只野真葛 むかしばなし (100) 影の病い――芥川龍之介が自身の怪談集に採録したもの
一、北勇治といひし人、外より歸り、わが居間の戶を明(あけ)て見れば、机にかゝりて、人、有(あり)。と
『あやしや。誰ならん。』
と、よく見れば、髮の結處・衣類・帶にいたるまで、我(わが)常に着ものにて、
『我(わが)うしろすがたを見しことは、なけれども、寸分、たがわ[やぶちゃん注:ママ。]じ。』
と、おもわれ[やぶちゃん注:ママ。
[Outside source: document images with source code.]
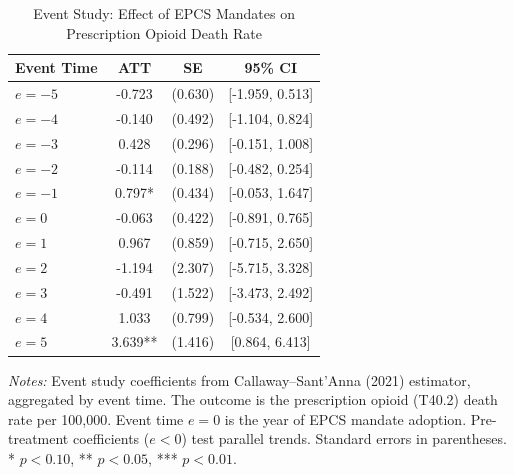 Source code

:\begin{table}[H]
\centering
\caption{Event Study: Effect of EPCS Mandates on Prescription Opioid Death Rate}
\label{tab:eventstudy}
\begin{threeparttable}
\begin{tabular}{lccc}
\toprule
Event Time & ATT & SE & 95\% CI \\
\midrule
$e = -5$ & -0.723 & (0.630) & [-1.959, 0.513] \\
$e = -4$ & -0.140 & (0.492) & [-1.104, 0.824] \\
$e = -3$ & 0.428 & (0.296) & [-0.151, 1.008] \\
$e = -2$ & -0.114 & (0.188) & [-0.482, 0.254] \\
\addlinespace
$e = -1$ & 0.797* & (0.434) & [-0.053, 1.647] \\
\addlinespace
$e = 0$ & -0.063 & (0.422) & [-0.891, 0.765] \\
$e = 1$ & 0.967 & (0.859) & [-0.715, 2.650] \\
$e = 2$ & -1.194 & (2.307) & [-5.715, 3.328] \\
$e = 3$ & -0.491 & (1.522) & [-3.473, 2.492] \\
$e = 4$ & 1.033 & (0.799) & [-0.534, 2.600] \\
$e = 5$ & 3.639** & (1.416) & [0.864, 6.413] \\
\bottomrule
\end{tabular}
\begin{tablenotes}[flushleft]
\small
\item \textit{Notes:} Event study coefficients from Callaway--Sant'Anna (2021) estimator, aggregated by event time. The outcome is the prescription opioid (T40.2) death rate per 100,000. Event time $e = 0$ is the year of EPCS mandate adoption. Pre-treatment coefficients ($e < 0$) test parallel trends. Standard errors in parentheses. * $p<0.10$, ** $p<0.05$, *** $p<0.01$.
\end{tablenotes}
\end{threeparttable}
\end{table}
]たり。
餘り、
『ふしぎ。』
に思(おもは)るゝ故、しばし、立(たち)て見居《みをり》たりしが、とてものことに、
『おもてを、見ん。』
と、つかつかと、あゆみよりしに、あなたを、むきたるまゝにて、緣先に、はしり出(いで)しが、いづちへ行(ゆき)しや、見うしない[やぶちゃん注:ママ。]たり。
家内(いへうち)に、其由を、かたりしかば、母は、物をも、いはず、何か【祖父や父の、病(やまひ)にて、死せし事を。】[やぶちゃん注:底本に『原頭註』とある。]、
「ひそひそ。」
として、有(あり)し、とぞ。
それより、病付(やみつき)て、其年の中(うち)に、死(しし)たり。是まで、三代、其身の形(かたち)を見て、病付死たり、とぞ。
これや、いはゆる、「影の病(やまひ)」なるべし。
若《もし》、母や、家來は、しるといへども、あまり忌々(ゆゆ)しきこと故、主(あるじ)には、かたらで有(あり)し故、しらざりしなり。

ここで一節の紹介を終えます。